The “Vote No” group didn’t just outspend the Warriors, they had the elite government establishment in their corner. They stacked the Native American panel with professional anti-logo activists. They scheduled a “public forum” on the logo for St. Patrick’s Day, when normal people are out celebrating. They created a convoluted and confusing “survey,” so they could manipulate the results. They called in members of the Boston media to do slanted stories.

And they still lost.

People don’t mind a fair a fight. But they can see when the fix is in and they don’t like it. Still, they got their chance to be heard in the one truly fair referendum, the one on April 27. The one that the School Committee didn’t want to happen.

The “Save the Warrior” people were called “racists” on social media. At public meetings, they were compared to the neo-Nazi “White Lives Matters” creeps that visited Wakefield a few weeks ago.
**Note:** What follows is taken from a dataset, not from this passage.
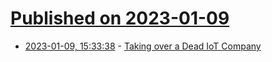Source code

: # [Published on 2023-01-09](index.md)

* [2023-01-09, 15:33:38](https://lobste.rs/s/jugyxo/taking_over_dead_iot_company) - [Taking over a Dead IoT Company](https://blog.kchung.co/taking-over-a-dead-iot-company/)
The Warrior logo was likened to the Confederate flag.

Signs were stolen from the front lawns of pro-Warrior homes and ominous letters were placed in their mailboxes. Logo supporters and their children were tormented by anonymous bullies online. A hate website was created to harass and intimidate logo supporters. 

In the face of all this, many logo supporters were reluctant to speak publicly. And who can blame them? No one wants to be harassed or called a racist. But these silent logo supporters saw what their more vocal friends and neighbors were being subjected to. It made them angry and it stiffened their resolve to vote to save the Warrior when they got their chance.

More than one local resident remarked that at first, they didn’t care one way or the other about the logo. But when they saw how obnoxious the anti-logo people were, they wanted no part of them.

The anti-logo people feigned confusion over why the Save the Warrior side was using the more traditional, side-profile Warrior image instead of the so-called “angry Indian” forward facing logo that’s been more prominent in recent years.

But they were just pretending not to understand.

They knew that they were being presented with a compromise solution. But the anti-logo people are not compromisers. It’s their way or the highway. They pretended they didn’t get it, so they wouldn’t have to admit that they were unwilling to bend or meet their opponents somewhere in the middle.

The side-profile Warrior image is the logo preferred by the Bayrds, Wakefield’s most prominent Native American family. The Bayrds made it clear on numerous occasions that they did not want the Warrior logo eliminated. They told the School Committee that they were proud of it and considered it part of their family’s heritage and legacy to the town.

They were ignored.

Now, after stealing that legacy from them, the School Committee says they want to do something to “honor” the Bayrds. How patronizing.

We’ve also been hearing a lot about how the logo issue has “divided the town” and about the need to “restore unity.”

If the new School Committee is serious about honoring the Bayrds and healing the divisions in town, they could agree to compromise and make the traditional, side-facing profile image the official logo.

The anti-logo crowd would get what they wanted – the elimination of the “angry Indian” that they find so offensive. The voters would get what they want. And, most importantly, the Bayrd family would have their legacy restored.

It’s an eminently reasonable solution, so don’t hold your breath waiting for it to happen.